26-27 Ekim, yer: Columbia Üniversitesi, konu: İnsan Hakları Avrupa Sözleşmesi (İHAS), taraf devletlerde ne kadar kabul gördü? İHAS’a uyum süreci hangi aşamada? Üç ölçüt: direnme, eşgüdüm, uyarlama… Eski üyelerin hepsi var: Almanya, Birleşik Krallık, Belçika, Fransa, Türkiye, Yunanistan… yenilerin ise başlıcalari: Rusya, Ukrayna, Polonya, Slovakya… Ulusal raporlar, ülkeler eşleştirilerek karşılaştırmalı bir incelemeye dayalı; Almanya-Fransa, İtalya-İspanya, Türkiye-Yunanistan gibi… Hepsi için geçerli “ortak payda”\ar arandı. Aslında, tam bir yıl önce Zürih’te tartışılan konu da aynı idi (bk.”Avrupa Ortak Değeri”, BirGün, 1.11.06). Son aşamaya gelmiş haliyle tartışılan raporlar, ‘de yayınlanacak kapsamlı ortak yapıt malzemesi. Böylece, Amerikalı ve İsviçreli iki meslektaşın hazırladığı sentez yazılarının çerçevesi de çiziliyor.

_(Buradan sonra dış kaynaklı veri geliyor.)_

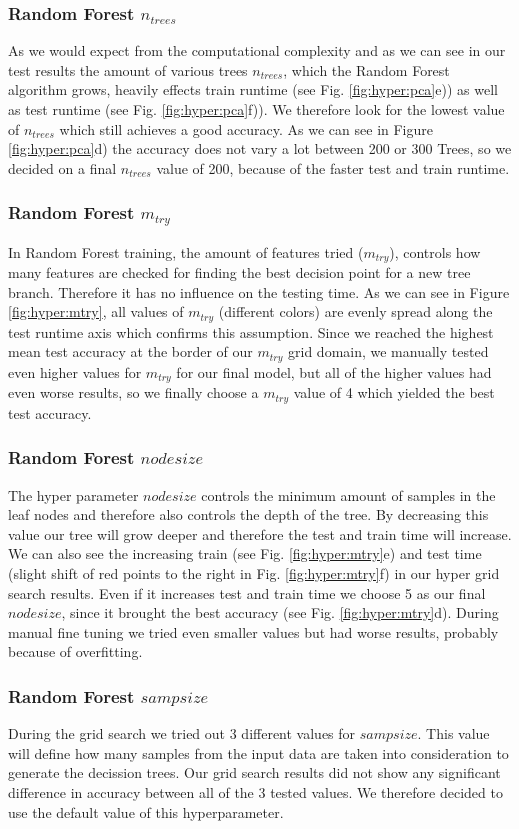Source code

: \documentclass[conference]{IEEEtran}
\begin{document}
{\subsubsection{Random Forest $n_{trees}$}
As we would expect from the computational complexity and as we can see in our test results the amount of various trees $n_{trees}$, which the Random Forest algorithm grows, heavily effects train runtime (see Fig. \ref{fig:hyper:pca}e)) as well as test runtime (see Fig. \ref{fig:hyper:pca}f)). We therefore look for the lowest value of $n_{trees}$ which still achieves a good accuracy. As we can see in Figure \ref{fig:hyper:pca}d) the accuracy does not vary a lot between 200 or 300 Trees, so we decided on a final $n_{trees}$ value of 200, because of the faster test and train runtime.
\subsubsection{Random Forest $m_{try}$}
In Random Forest training, the amount of features tried ($m_{try}$), controls how many features are checked for finding the best decision point for a new tree branch. Therefore it has no influence on the testing time. As we can see in Figure \ref{fig:hyper:mtry}, all values of $m_{try}$ (different colors) are evenly spread along the test runtime axis which confirms this assumption. Since we reached the highest mean test accuracy at the border of our $m_{try}$ grid domain, we manually tested even higher values for $m_{try}$ for our final model, but all of the higher values had even worse results, so we finally choose a $m_{try}$ value of 4 which yielded the best test accuracy.
\subsubsection{Random Forest ${nodesize}$}
The hyper parameter ${nodesize}$ controls the minimum amount of samples in the leaf nodes and therefore also controls the depth of the tree. By decreasing this value our tree will grow deeper and therefore the test and train time will increase. We can also see the increasing train (see Fig. \ref{fig:hyper:mtry}e) and test time (slight shift of red points to the right in Fig. \ref{fig:hyper:mtry}f) in our hyper grid search results. Even if it increases test and train time we choose 5 as our final ${nodesize}$, since it brought the best accuracy (see Fig. \ref{fig:hyper:mtry}d). During manual fine tuning we tried even smaller values but had worse results, probably because of overfitting.
\subsubsection{Random Forest ${sampsize}$}
During the grid search we tried out 3 different values for ${sampsize}$. This value will define how many samples from the input data are taken into consideration to generate the decission trees. Our grid search results did not show any significant difference in accuracy between all of the 3 tested values. We therefore decided to use the default value of this hyperparameter.
}
\end{document}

Türkiye-Yunanistan arasında İHAS’ın ilk dönemindeki benzerlikler, son on yıllarda yerini farklılıklara bırakıyor. İHAS’ı onaylayan ilk devletlerden olan iki komşunun tercihinde, soğuk savaş ortamı yönlendirici. Fakat, iç hukuk düzeni bu ulusal-üstü belge doğrultusunda gözden geçirilmediği için, İHAS’ın etkisi daha çok kâğıt üzerinde. Askerî darbeler, iki ülkenin “ortak kader”] …
Yunanistan, 1975’te eski dönemle hesaplaşarak demokrasiye geçiyor. Türkiye ise, ancak askerî vesayet altında ’83’te normalleşmeye başlıyor. 1987’den bu yana Anayasa’yı iyileştirme ve Avrupa Konseyi ile bütünleşme çabaları, demokrasiyi insan hakları temelinde pekiştirme süreci değil mi?
Son yıllarda her iki devlet, İHAS’ı ihlâl ettiği için İnsan Hakları Avrupa Mahkemesi (İHAM) tarafından sıkça mahkûm edilmekte. Hatta Yunanistan aleyhine verilen kararlar, nüfusa oranla daha kabarık. Ne var ki, nitelikte farklılık baskın. Türkiye davalarının Güneydoğu ve Kıbrıs sorunu nedeniyle kendine özgü durumu dikkat çekici. Ancak asıl ayrılma noktası, ülkemize özgü yapısal, uygulamaya ve zihniyete ilişkin sorunların insan hakları uluslararası standardı ile bağdaşmadığı saptamasında düğümleniyor. Üniter devlet anlayışının yansıması olan “ulusal kimlik” sorunu, başlıca kırılma noktası…
Taraf devletlerin Sözleşme’yi içselleştirme derecesi üzerine yapılan genel tartışma, Anayasal, yapısal ve zihniyete ilişkin sorunlar, benzeşme ve ayrışma eksenine göre irdeleniyor. Hedef, devletler için ortak paydalar arayışı. Örneğin, Rusya ve Ukrayna, başından beri bu ortak paydanın dışında tutulduğu halde, Polonya için böyle bir dışlamaya gerek görülmüyor. Ne var ki, bu ayrımda Türkiye’nin yeri ciddi biçimde sorgulanıyor. Böyle bir toplantıda, ülkenizin ortak payda içerisinde yer aldığını savunsanız da, hareket esnekliğiniz kısıtlı.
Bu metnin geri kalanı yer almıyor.